▶ Exercise description: Each line that contains the word "media" is to be copied from the records below.

▶ Dataset records:
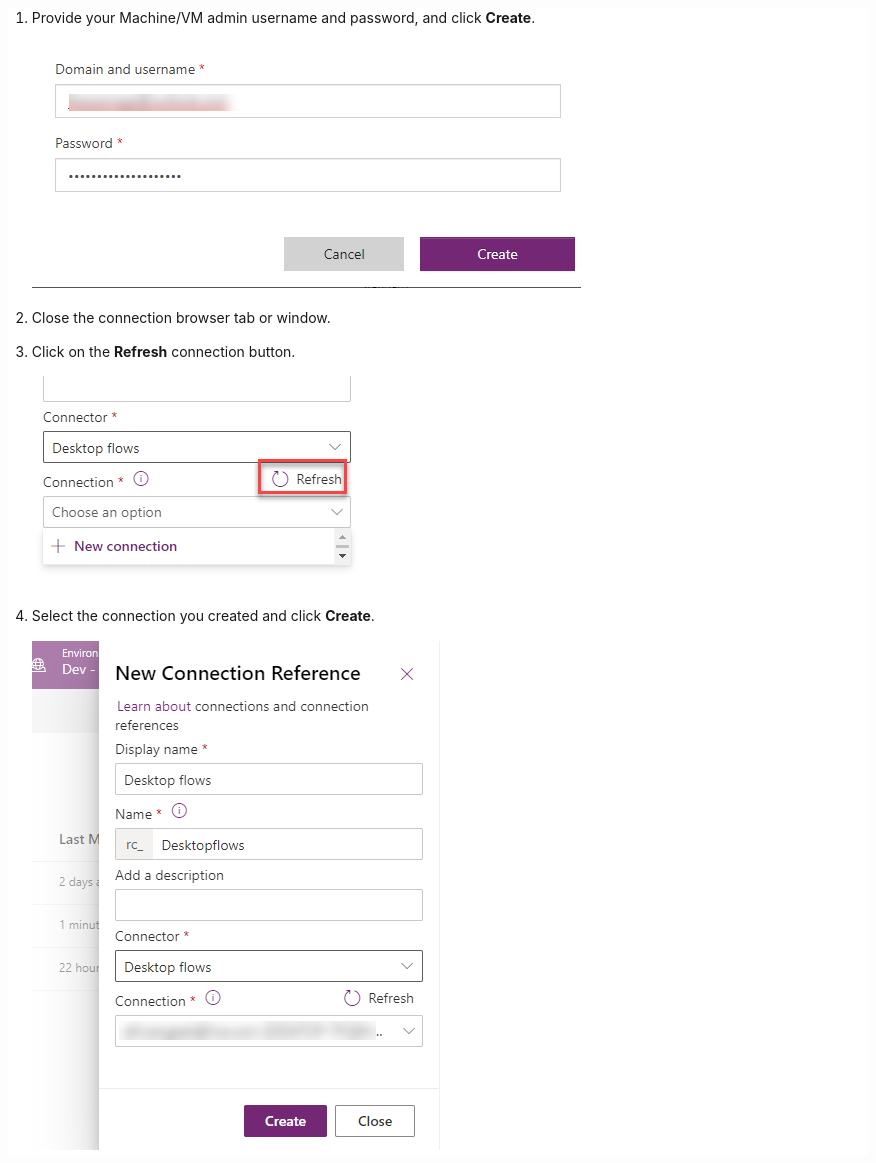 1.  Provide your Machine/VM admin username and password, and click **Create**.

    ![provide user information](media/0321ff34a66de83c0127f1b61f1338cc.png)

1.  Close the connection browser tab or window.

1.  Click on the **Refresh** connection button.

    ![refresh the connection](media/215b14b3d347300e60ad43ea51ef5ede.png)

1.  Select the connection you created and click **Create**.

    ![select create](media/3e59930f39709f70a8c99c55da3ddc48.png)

▶ Response area:
    ![provide user information](media/0321ff34a66de83c0127f1b61f1338cc.png)
    ![refresh the connection](media/215b14b3d347300e60ad43ea51ef5ede.png)
    ![select create](media/3e59930f39709f70a8c99c55da3ddc48.png)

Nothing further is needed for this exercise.